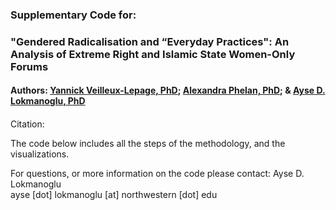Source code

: ### Supplementary Code for:
### "Gendered Radicalisation and “Everyday Practices": An Analysis of Extreme Right and Islamic State Women-Only Forums
#### Authors: [Yannick Veilleux-Lepage, PhD](https://www.yveilleuxlepage.com/new-page-1); [Alexandra Phelan, PhD](https://www.monash.edu/arts/gender-peace-security/our-people/key-researchers/alexandra-phelan); & [Ayse D. Lokmanoglu, PhD](https://www.adenizlok.com/)
#### <DOI>
Citation: 

The code below includes all the steps of the methodology, and the visualizations. 

For questions, or more information on the code please contact: 
Ayse D. Lokmanoglu\
ayse [dot] lokmanoglu [at] northwestern [dot] edu
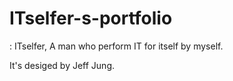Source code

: # ITselfer-s-portfolio
: ITselfer, A man who perform IT for itself by myself.

It's desiged by Jeff Jung.

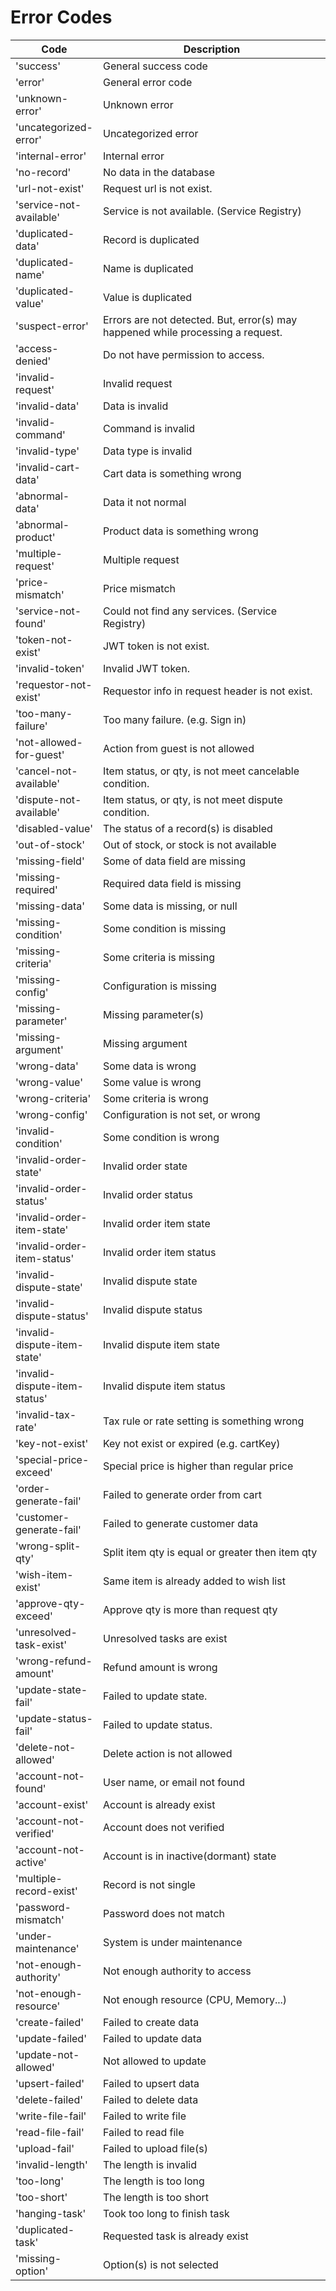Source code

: # Error Codes

<table><thead><tr><th>Code</th><th width="373.3333333333333">Description</th></tr></thead><tbody><tr><td>'success'</td><td>General success code</td></tr><tr><td>'error'</td><td>General error code</td></tr><tr><td>'unknown-error'</td><td>Unknown error</td></tr><tr><td>'uncategorized-error'</td><td>Uncategorized error</td></tr><tr><td>'internal-error'</td><td>Internal error</td></tr><tr><td>'no-record'</td><td>No data in the database</td></tr><tr><td>'url-not-exist'</td><td>Request url is not exist.</td></tr><tr><td>'service-not-available'</td><td>Service is not available. (Service Registry)</td></tr><tr><td>'duplicated-data'</td><td>Record is duplicated</td></tr><tr><td>'duplicated-name'</td><td>Name is duplicated</td></tr><tr><td>'duplicated-value'</td><td>Value is duplicated</td></tr><tr><td>'suspect-error'</td><td>Errors are not detected. But, error(s) may happened while processing a request.</td></tr><tr><td>'access-denied'</td><td>Do not have permission to access.</td></tr><tr><td>'invalid-request'</td><td>Invalid request</td></tr><tr><td>'invalid-data'</td><td>Data is invalid</td></tr><tr><td>'invalid-command'</td><td>Command is invalid</td></tr><tr><td>'invalid-type'</td><td>Data type is invalid</td></tr><tr><td>'invalid-cart-data'</td><td>Cart data is something wrong</td></tr><tr><td>'abnormal-data'</td><td>Data it not normal</td></tr><tr><td>'abnormal-product'</td><td>Product data is something wrong</td></tr><tr><td>'multiple-request'</td><td>Multiple request</td></tr><tr><td>'price-mismatch'</td><td>Price mismatch</td></tr><tr><td>'service-not-found'</td><td>Could not find any services. (Service Registry)</td></tr><tr><td>'token-not-exist'</td><td>JWT token is not exist.</td></tr><tr><td>'invalid-token'</td><td>Invalid JWT token.</td></tr><tr><td>'requestor-not-exist'</td><td>Requestor info in request header is not exist.</td></tr><tr><td>'too-many-failure'</td><td>Too many failure. (e.g. Sign in)</td></tr><tr><td>'not-allowed-for-guest'</td><td>Action from guest is not allowed</td></tr><tr><td>'cancel-not-available'</td><td>Item status, or qty, is not meet cancelable condition. </td></tr><tr><td>'dispute-not-available'</td><td>Item status, or qty, is not meet dispute condition.</td></tr><tr><td>'disabled-value'</td><td>The status of a record(s) is disabled</td></tr><tr><td>'out-of-stock'</td><td>Out of stock, or stock is not available</td></tr><tr><td>'missing-field'</td><td>Some of data field are missing</td></tr><tr><td>'missing-required'</td><td>Required data field is missing</td></tr><tr><td>'missing-data'</td><td>Some data is missing, or null</td></tr><tr><td>'missing-condition'</td><td>Some condition is missing</td></tr><tr><td>'missing-criteria'</td><td>Some criteria is missing</td></tr><tr><td>'missing-config'</td><td>Configuration is missing</td></tr><tr><td>'missing-parameter'</td><td>Missing parameter(s)</td></tr><tr><td>'missing-argument'</td><td>Missing argument</td></tr><tr><td>'wrong-data'</td><td>Some data is wrong</td></tr><tr><td>'wrong-value'</td><td>Some value is wrong</td></tr><tr><td>'wrong-criteria'</td><td>Some criteria is wrong</td></tr><tr><td>'wrong-config'</td><td>Configuration is not set, or wrong</td></tr><tr><td>'invalid-condition'</td><td>Some condition is wrong</td></tr><tr><td>'invalid-order-state'</td><td>Invalid order state</td></tr><tr><td>'invalid-order-status'</td><td>Invalid order status</td></tr><tr><td>'invalid-order-item-state'</td><td>Invalid order item state</td></tr><tr><td>'invalid-order-item-status'</td><td>Invalid order item status</td></tr><tr><td>'invalid-dispute-state'</td><td>Invalid dispute state</td></tr><tr><td>'invalid-dispute-status'</td><td>Invalid dispute status</td></tr><tr><td>'invalid-dispute-item-state'</td><td>Invalid dispute item state</td></tr><tr><td>'invalid-dispute-item-status'</td><td>Invalid dispute item status</td></tr><tr><td>'invalid-tax-rate'</td><td>Tax rule or rate setting is something wrong</td></tr><tr><td>'key-not-exist'</td><td> Key not exist or expired (e.g. cartKey)</td></tr><tr><td>'special-price-exceed'</td><td>Special price is higher than regular price</td></tr><tr><td>'order-generate-fail'</td><td>Failed to generate order from cart</td></tr><tr><td>'customer-generate-fail'</td><td>Failed to generate customer data</td></tr><tr><td>'wrong-split-qty'</td><td>Split item qty is equal or greater then item qty</td></tr><tr><td>'wish-item-exist'</td><td>Same item is already added to wish list</td></tr><tr><td>'approve-qty-exceed'</td><td>Approve qty is more than request qty</td></tr><tr><td>'unresolved-task-exist'</td><td>Unresolved tasks are exist</td></tr><tr><td>'wrong-refund-amount'</td><td>Refund amount is wrong</td></tr><tr><td>'update-state-fail'</td><td>Failed to update state.</td></tr><tr><td>'update-status-fail'</td><td>Failed to update status.</td></tr><tr><td>'delete-not-allowed'</td><td>Delete action is not allowed</td></tr><tr><td>'account-not-found'</td><td>User name, or email not found</td></tr><tr><td>'account-exist'</td><td>Account is already exist</td></tr><tr><td>'account-not-verified'</td><td>Account does not verified</td></tr><tr><td>'account-not-active'</td><td>Account is in inactive(dormant) state</td></tr><tr><td>'multiple-record-exist'</td><td>Record is not single</td></tr><tr><td>'password-mismatch'</td><td>Password does not match</td></tr><tr><td>'under-maintenance'</td><td>System is under maintenance</td></tr><tr><td>'not-enough-authority'</td><td>Not enough authority to access</td></tr><tr><td>'not-enough-resource'</td><td>Not enough resource (CPU, Memory...)</td></tr><tr><td>'create-failed'</td><td>Failed to create data</td></tr><tr><td>'update-failed'</td><td>Failed to update data</td></tr><tr><td>'update-not-allowed'</td><td>Not allowed to update</td></tr><tr><td>'upsert-failed'</td><td>Failed to upsert data</td></tr><tr><td>'delete-failed'</td><td>Failed to delete data</td></tr><tr><td>'write-file-fail'</td><td>Failed to write file</td></tr><tr><td>'read-file-fail'</td><td>Failed to read file</td></tr><tr><td>'upload-fail'</td><td>Failed to upload file(s)</td></tr><tr><td>'invalid-length'</td><td>The length is invalid</td></tr><tr><td>'too-long'</td><td>The length is too long</td></tr><tr><td>'too-short'</td><td>The length is too short</td></tr><tr><td>'hanging-task'</td><td>Took too long to finish task</td></tr><tr><td>'duplicated-task'</td><td>Requested task is already exist</td></tr><tr><td>'missing-option'</td><td>Option(s) is not selected</td></tr></tbody></table>
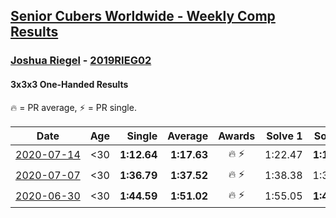 <style>table {white-space: nowrap;}</style>

## [Senior Cubers Worldwide - Weekly Comp Results](/scw-comp/results/)
### [Joshua Riegel](README.md) - [2019RIEG02](https://www.worldcubeassociation.org/persons/2019RIEG02?event=333oh)
#### 3x3x3 One-Handed Results

<span style="white-space: nowrap;">🔥 = PR average</span>, <span style="white-space: nowrap;">⚡ = PR single</span>.

| Date | Age | Single | Average | Awards | Solve 1 | Solve 2 | Solve 3 | Solve 4 | Solve 5 | Video |
| :--: | :--: | --: | --: | :--: | --: | --: | --: | --: | --: | :-- |
| [2020-07-14](../../results/2020-07-14/333oh.md) | <30 | **1:12.64** | **1:17.63** | 🔥 ⚡ | 1:22.47 | **1:12.64** | 1:17.79 | DNS | DNS | [Link](https://www.facebook.com/events/1157754364595802/permalink/1161079270929978) |
| [2020-07-07](../../results/2020-07-07/333oh.md) | <30 | **1:36.79** | **1:37.52** | 🔥 ⚡ | 1:38.38 | 1:37.38 | **1:36.79** | DNS | DNS | [Link](https://www.facebook.com/events/271667090769235/permalink/275653123703965) |
| [2020-06-30](../../results/2020-06-30/333oh.md) | <30 | **1:44.59** | **1:51.02** | 🔥 ⚡ | 1:55.05 | **1:44.59** | 1:53.42 | DNS | DNS | [Link](https://www.facebook.com/events/679860472562391/permalink/683525975529174) |


<!-- Global site tag (gtag.js) - Google Analytics -->
<script async src="https://www.googletagmanager.com/gtag/js?id=UA-86348435-3"></script>
<script>window.dataLayer = window.dataLayer || []; function gtag() {dataLayer.push(arguments);} gtag('js', new Date()); gtag('config', 'UA-86348435-3');</script>
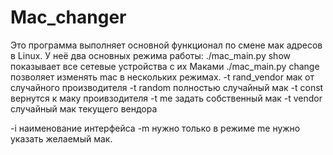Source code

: # Mac_changer

Это программа выполняет основной функционал по смене мак адресов в Linux.
У неё два основных режима работы:
./mac_main.py show показывает все сетевые устройства с их Маками
./mac_main.py change позволяет изменять mac в нескольких режимах.
  -t rand_vendor мак от случайного производителя
  -t random полностью случайный мак
  -t const вернутся к маку проивзодителя
  -t me задать собственный мак
  -t vendor случайный мак текущего вендора
  
-i наименование интерфейса
-m нужно только в режиме me нужно указать желаемый мак.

_____

### Exercise
Everything from the top line of the data down to and including the line with "Ayse D. Lokmanoglu\" is to be copied, except the pictures.

### Output of the task
Source code

: ### Supplementary Code for:
### "Gendered Radicalisation and “Everyday Practices": An Analysis of Extreme Right and Islamic State Women-Only Forums
#### Authors: [Yannick Veilleux-Lepage, PhD](https://www.yveilleuxlepage.com/new-page-1); [Alexandra Phelan, PhD](https://www.monash.edu/arts/gender-peace-security/our-people/key-researchers/alexandra-phelan); & [Ayse D. Lokmanoglu, PhD](https://www.adenizlok.com/)
#### <DOI>
Citation: 

The code below includes all the steps of the methodology, and the visualizations. 

For questions, or more information on the code please contact: 
Ayse D. Lokmanoglu\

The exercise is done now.